NER Transfer - Interpretation and Analysis

About

This is an project that investigates transfer learning in low-resourced languages, specifically in a named entity recognition (NER) task. This repository contains the code, the trained models can be found here and the paper (accepted to IJCNLP-AACL 2023) can be found here.

Further, many visualisations are available in ./analysis/. Finally, the raw predictions and results can be found in ./src/runs/v10/models/

Code Structure

We mainly did the following in this project:

Fine-tune many different pre-trained models on different languages from the MasakhaNER dataset.
Using these fine-tuned models, we evaluated on all of the languages, to get an idea for zero-shot potential.
Then we moved onto analysis, which is the bulk of our contributions and code here.
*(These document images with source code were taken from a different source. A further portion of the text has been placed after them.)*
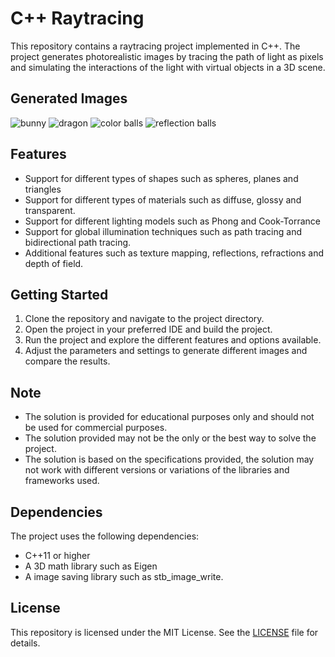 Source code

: # C++ Raytracing

This repository contains a raytracing project implemented in C++. The project generates photorealistic images by tracing the path of light as pixels and simulating the interactions of the light with virtual objects in a 3D scene.

## Generated Images

![bunny](https://user-images.githubusercontent.com/123447782/214501989-8f36b066-b4d7-4353-a7d5-49895778bf41.png)
![dragon](https://user-images.githubusercontent.com/123447782/214502020-011abdbe-bf76-453d-8fe6-93e1bee9c8cf.png)
![color balls](https://user-images.githubusercontent.com/123447782/214501991-2a29cdd4-e6e8-49ce-9a5e-28bf8c6a2177.png)
![reflection balls](https://user-images.githubusercontent.com/123447782/214502024-cecb28b2-3c35-4fed-8da7-534b7e2a0121.png)

## Features

- Support for different types of shapes such as spheres, planes and triangles
- Support for different types of materials such as diffuse, glossy and transparent.
- Support for different lighting models such as Phong and Cook-Torrance 
- Support for global illumination techniques such as path tracing and bidirectional path tracing.
- Additional features such as texture mapping, reflections, refractions and depth of field.

## Getting Started

1. Clone the repository and navigate to the project directory.
2. Open the project in your preferred IDE and build the project.
3. Run the project and explore the different features and options available.
4. Adjust the parameters and settings to generate different images and compare the results.

## Note

- The solution is provided for educational purposes only and should not be used for commercial purposes.
- The solution provided may not be the only or the best way to solve the project.
- The solution is based on the specifications provided, the solution may not work with different versions or variations of the libraries and frameworks used.

## Dependencies

The project uses the following dependencies:
- C++11 or higher
- A 3D math library such as Eigen
- A image saving library such as stb_image_write.

## License

This repository is licensed under the MIT License. See the [LICENSE](LICENSE) file for details.
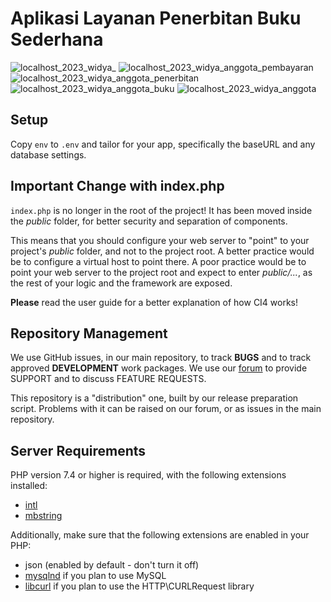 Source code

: # Aplikasi Layanan Penerbitan Buku Sederhana


![localhost_2023_widya_](https://user-images.githubusercontent.com/109882984/228170431-f755465c-b56f-4a69-b047-580e86f42793.png)
![localhost_2023_widya_anggota_pembayaran](https://user-images.githubusercontent.com/109882984/228170539-59400793-763f-48c5-aa6e-e612d64234d0.png)
![localhost_2023_widya_anggota_penerbitan](https://user-images.githubusercontent.com/109882984/228170549-b810d400-9b0e-45e4-8cb6-e5f5fe30442b.png)
![localhost_2023_widya_anggota_buku](https://user-images.githubusercontent.com/109882984/228170550-ff37816c-fdbf-4f9e-a2fc-2387ade8ec0c.png)
![localhost_2023_widya_anggota](https://user-images.githubusercontent.com/109882984/228170554-da96b4db-8087-40d0-94b2-e4f7bc05b173.png)


## Setup

Copy `env` to `.env` and tailor for your app, specifically the baseURL
and any database settings.

## Important Change with index.php

`index.php` is no longer in the root of the project! It has been moved inside the *public* folder,
for better security and separation of components.

This means that you should configure your web server to "point" to your project's *public* folder, and
not to the project root. A better practice would be to configure a virtual host to point there. A poor practice would be to point your web server to the project root and expect to enter *public/...*, as the rest of your logic and the
framework are exposed.

**Please** read the user guide for a better explanation of how CI4 works!

## Repository Management

We use GitHub issues, in our main repository, to track **BUGS** and to track approved **DEVELOPMENT** work packages.
We use our [forum](http://forum.codeigniter.com) to provide SUPPORT and to discuss
FEATURE REQUESTS.

This repository is a "distribution" one, built by our release preparation script.
Problems with it can be raised on our forum, or as issues in the main repository.

## Server Requirements

PHP version 7.4 or higher is required, with the following extensions installed:

- [intl](http://php.net/manual/en/intl.requirements.php)
- [mbstring](http://php.net/manual/en/mbstring.installation.php)

Additionally, make sure that the following extensions are enabled in your PHP:

- json (enabled by default - don't turn it off)
- [mysqlnd](http://php.net/manual/en/mysqlnd.install.php) if you plan to use MySQL
- [libcurl](http://php.net/manual/en/curl.requirements.php) if you plan to use the HTTP\CURLRequest library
The specific analysis we did can be found in ./src/analysis, with the following subfolders:
1. v10: Analyse Pre-training effect on final performance.
2. v20: Look at zero-shot transfer.
3. v40: Investigate word embeddings, performing, among others, PCA on them and plotting them.
4. v50: Statistically analysing the data overlap between the different languages, and investigating correlation between this and performance.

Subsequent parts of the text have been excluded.